The simplest (and essentially useless) example of Option::unwrap could look like

// This would be the non-panicking signature for unwrap.
// In practice you'd want a way to merge it with the standard signature.
impl<T> Option<T> in Some(_) {
    fn unwrap(self) -> T {
        let Some(x) = self;
        x
    }
}

For indexing, with a bunch more imaginary syntax and associated handwaving, you might conceive something like:

impl<virtual N: usize, T> Index<usize in 0..N> for [T] in [_; N..] {
    fn index(&self, index: usize in 0..N) -> &Self::Output;
}

To be read as: For any virtual usize N, slices with at least N elements can be indexed with any usize less than N. By virtual I mean like const but may not monomorphize, so the body cannot depend on the value of N, which is only there to relate the types in the signature. Much like lifetimes.

For most general cases you'd still need to use alternatives like get, but at least this could cover some of the more obvious cases like indexing an array with some remainder of division by its constant length.

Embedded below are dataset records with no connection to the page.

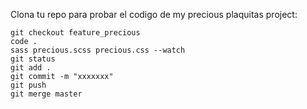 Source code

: Clona tu repo para probar el codigo de my precious plaquitas project:
```
git checkout feature_precious
code .
sass precious.scss precious.css --watch
git status
git add .
git commit -m "xxxxxxx"
git push
git merge master
``` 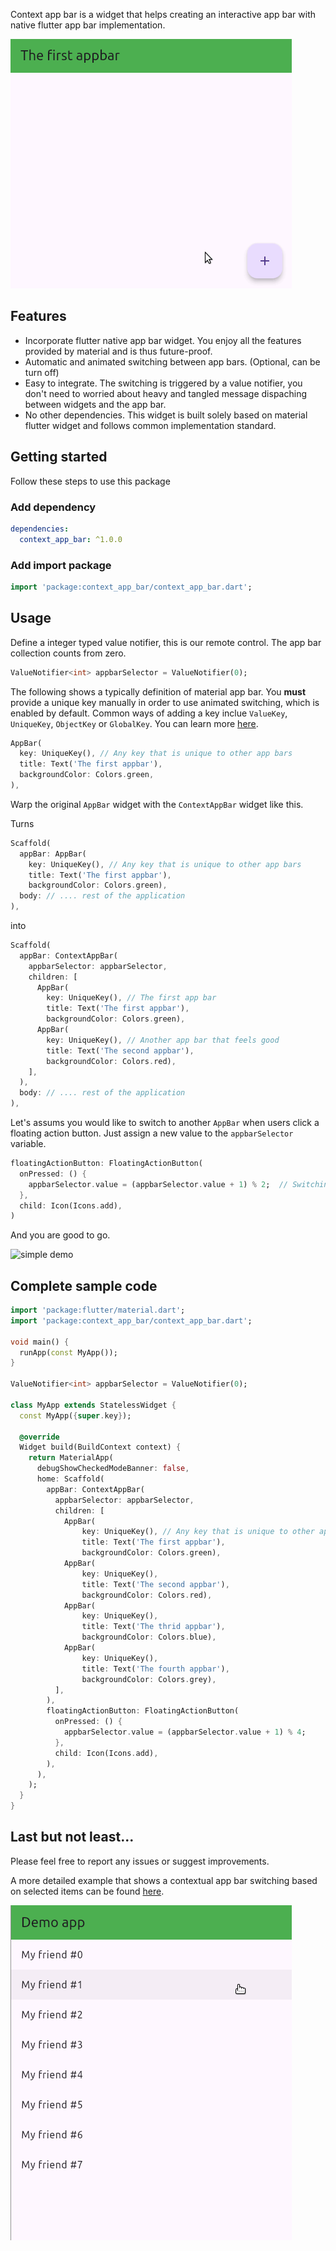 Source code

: Context app bar is a widget that helps creating an interactive app bar with native flutter app bar implementation.

![simple demo](https://github.com/wahahachan/context_app_bar/blob/main/example/example_gifs/float_button_simple.gif?raw=true)

## Features

* Incorporate flutter native app bar widget. You enjoy all the features provided by material and is thus future-proof.
* Automatic and animated switching between app bars. (Optional, can be turn off)
* Easy to integrate. The switching is triggered by a value notifier, you don't need to worried about heavy and tangled message dispaching between widgets and the app bar.
* No other dependencies. This widget is built solely based on material flutter widget and follows common  implementation standard.

## Getting started

Follow these steps to use this package

### Add dependency

```yaml
dependencies:
  context_app_bar: ^1.0.0
```

### Add import package

```dart
import 'package:context_app_bar/context_app_bar.dart';
```

## Usage

Define a integer typed value notifier, this is our remote control. The app bar collection counts from zero.

```dart
ValueNotifier<int> appbarSelector = ValueNotifier(0);
```

The following shows a typically definition of material app bar. You **must** provide a unique key manually in order to use animated switching, which is enabled by default. Common ways of adding a key inclue `ValueKey`, `UniqueKey`, `ObjectKey` or `GlobalKey`. You can learn more [here](https://api.flutter.dev/flutter/foundation/Key-class.html).

```dart
AppBar(
  key: UniqueKey(), // Any key that is unique to other app bars
  title: Text('The first appbar'),
  backgroundColor: Colors.green,
),
```

Warp the original `AppBar` widget with the `ContextAppBar` widget like this.

Turns

```dart
Scaffold(
  appBar: AppBar(
    key: UniqueKey(), // Any key that is unique to other app bars
    title: Text('The first appbar'),
    backgroundColor: Colors.green),
  body: // .... rest of the application
),
```

into

```dart
Scaffold(
  appBar: ContextAppBar(
    appbarSelector: appbarSelector,
    children: [
      AppBar(
        key: UniqueKey(), // The first app bar
        title: Text('The first appbar'),
        backgroundColor: Colors.green),
      AppBar(
        key: UniqueKey(), // Another app bar that feels good
        title: Text('The second appbar'),
        backgroundColor: Colors.red),
    ],
  ),
  body: // .... rest of the application
),
```

Let's assums you would like to switch to another `AppBar` when users click a floating action button. Just assign a new value to the `appbarSelector` variable.

```dart
floatingActionButton: FloatingActionButton(
  onPressed: () {
    appbarSelector.value = (appbarSelector.value + 1) % 2;  // Switching between 2 app bars
  },
  child: Icon(Icons.add),
)
```

And you are good to go.

![simple demo](https://file+.vscode-resource.vscode-cdn.net/home/joe/learn/ContextualAppBar/context_app_bar/example/example_gifs/float_button_simple.gif)

## Complete sample code

```dart
import 'package:flutter/material.dart';
import 'package:context_app_bar/context_app_bar.dart';

void main() {
  runApp(const MyApp());
}

ValueNotifier<int> appbarSelector = ValueNotifier(0);

class MyApp extends StatelessWidget {
  const MyApp({super.key});

  @override
  Widget build(BuildContext context) {
    return MaterialApp(
      debugShowCheckedModeBanner: false,
      home: Scaffold(
        appBar: ContextAppBar(
          appbarSelector: appbarSelector,
          children: [
            AppBar(
                key: UniqueKey(), // Any key that is unique to other app bars
                title: Text('The first appbar'),
                backgroundColor: Colors.green),
            AppBar(
                key: UniqueKey(),
                title: Text('The second appbar'),
                backgroundColor: Colors.red),
            AppBar(
                key: UniqueKey(),
                title: Text('The thrid appbar'),
                backgroundColor: Colors.blue),
            AppBar(
                key: UniqueKey(),
                title: Text('The fourth appbar'),
                backgroundColor: Colors.grey),
          ],
        ),
        floatingActionButton: FloatingActionButton(
          onPressed: () {
            appbarSelector.value = (appbarSelector.value + 1) % 4;
          },
          child: Icon(Icons.add),
        ),
      ),
    );
  }
}
```

## Last but not least...

Please feel free to report any issues or suggest improvements.

A more detailed example that shows a contextual app bar switching based on selected items can be found [here](https://github.com/wahahachan/context_app_bar/tree/main/example).

![select listed item demo](https://github.com/wahahachan/context_app_bar/blob/main/example/example_gifs/list_selection_demo.gif?raw=true)

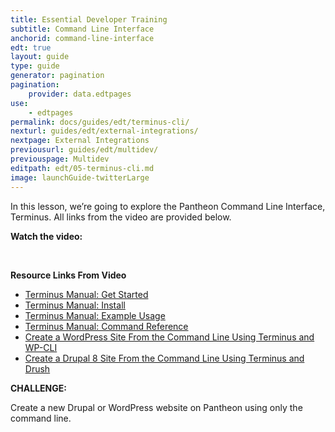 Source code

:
 ```yaml
---
title: Essential Developer Training
subtitle: Command Line Interface
anchorid: command-line-interface
edt: true
layout: guide
type: guide
generator: pagination
pagination:
    provider: data.edtpages
use:
    - edtpages
permalink: docs/guides/edt/terminus-cli/
nexturl: guides/edt/external-integrations/
nextpage: External Integrations
previousurl: guides/edt/multidev/
previouspage: Multidev
editpath: edt/05-terminus-cli.md
image: launchGuide-twitterLarge
---
```


In this lesson, we’re going to explore the Pantheon Command Line Interface, Terminus.
All links from the video are provided below.

**Watch the video:**

<Youtube src="zh-grS2YqdE" title="Essential Developer Training - Command Line Interface" />

<br />

**Resource Links From Video**

 - [Terminus Manual: Get Started](/terminus)
 - [Terminus Manual: Install](/terminus/install)
 - [Terminus Manual: Example Usage](/terminus/examples)
 - [Terminus Manual: Command Reference](/terminus/commands)
 - [Create a WordPress Site From the Command Line Using Terminus and WP-CLI](/guides/wordpress-commandline)
 - [Create a Drupal 8 Site From the Command Line Using Terminus and Drush](/guides/drupal8-commandline)

**CHALLENGE:**

Create a new Drupal or WordPress website on Pantheon using only the command line.
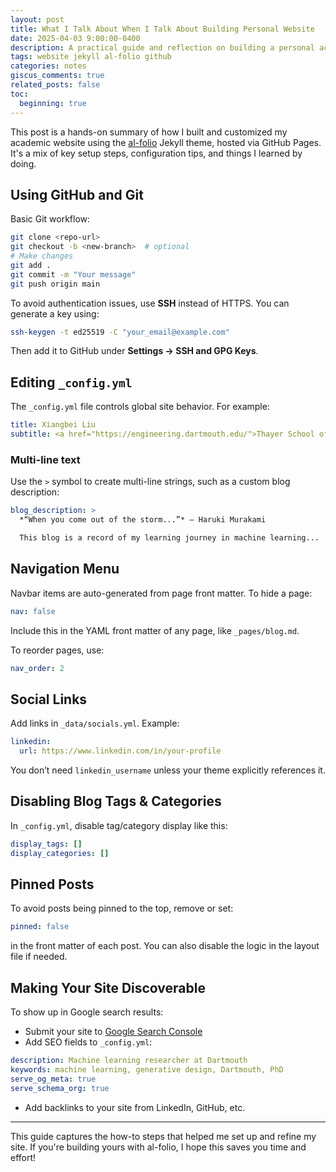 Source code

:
 ```yaml
---
layout: post
title: What I Talk About When I Talk About Building Personal Website
date: 2025-04-03 9:00:00-0400
description: A practical guide and reflection on building a personal academic website using al-folio
tags: website jekyll al-folio github
categories: notes
giscus_comments: true
related_posts: false
toc:
  beginning: true
---
```


This post is a hands-on summary of how I built and customized my academic website using the [al-folio](https://github.com/alshedivat/al-folio) Jekyll theme, hosted via GitHub Pages. It's a mix of key setup steps, configuration tips, and things I learned by doing.

## Using GitHub and Git

Basic Git workflow:

```bash
git clone <repo-url>
git checkout -b <new-branch>  # optional
# Make changes
git add .
git commit -m "Your message"
git push origin main
```

To avoid authentication issues, use **SSH** instead of HTTPS. You can generate a key using:

```bash
ssh-keygen -t ed25519 -C "your_email@example.com"
```

Then add it to GitHub under **Settings → SSH and GPG Keys**.

## Editing `_config.yml`

The `_config.yml` file controls global site behavior. For example:

```yaml
title: Xiangbei Liu
subtitle: <a href="https://engineering.dartmouth.edu/">Thayer School of Engineering, Dartmouth</a>. Hanover, NH.
```

### Multi-line text

Use the `>` symbol to create multi-line strings, such as a custom blog description:

```yaml
blog_description: >
  *“When you come out of the storm...”* — Haruki Murakami

  This blog is a record of my learning journey in machine learning...
```

## Navigation Menu

Navbar items are auto-generated from page front matter. To hide a page:

```yaml
nav: false
```

Include this in the YAML front matter of any page, like `_pages/blog.md`.

To reorder pages, use:

```yaml
nav_order: 2
```

## Social Links

Add links in `_data/socials.yml`. Example:

```yaml
linkedin:
  url: https://www.linkedin.com/in/your-profile
```

You don’t need `linkedin_username` unless your theme explicitly references it.

## Disabling Blog Tags & Categories

In `_config.yml`, disable tag/category display like this:

```yaml
display_tags: []
display_categories: []
```

## Pinned Posts

To avoid posts being pinned to the top, remove or set:

```yaml
pinned: false
```

in the front matter of each post. You can also disable the logic in the layout file if needed.

## Making Your Site Discoverable

To show up in Google search results:

- Submit your site to [Google Search Console](https://search.google.com/search-console)
- Add SEO fields to `_config.yml`:

```yaml
description: Machine learning researcher at Dartmouth
keywords: machine learning, generative design, Dartmouth, PhD
serve_og_meta: true
serve_schema_org: true
```

- Add backlinks to your site from LinkedIn, GitHub, etc.

---

This guide captures the how-to steps that helped me set up and refine my site. If you're building yours with al-folio, I hope this saves you time and effort!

In a panic-free subset of Rust, you might then be able to use many APIs that would normally panic if some precondition is not met, as long as the inputs statically do meet them.

E.g.

#![deny(panic)]

let x: usize = ...
// ERR: usize / usize may panic
55 / x
// hint: usize / (usize in 1..) is panic-free, consider a match like:
match x {
    // OK because d has type usize in 1..
    d @ 1.. => 55 / d, 
    // OK because the literal 7 is not 0
    0 => 55 / 7, 
}

That's dependant types - a distinctive feature of proof languages. I'd love to see a "normal" language with them, but it seems they all already have enough problems!

2 Likes

I'm pretty sure this "mut genericism" and being able to yield "a place" is absolutely required if you want to be able to implement nice-to-use datastructures in any language. In particular you need something[index].something_else()[another_index] = 4 to work correctly. Look at delphi for an example of various ways to implement user defined indexed structures without this.

It's kinda why C++ has references at all, like allowing rebinding of the return value of the subscript makes stuff like arr[i] = 4 break.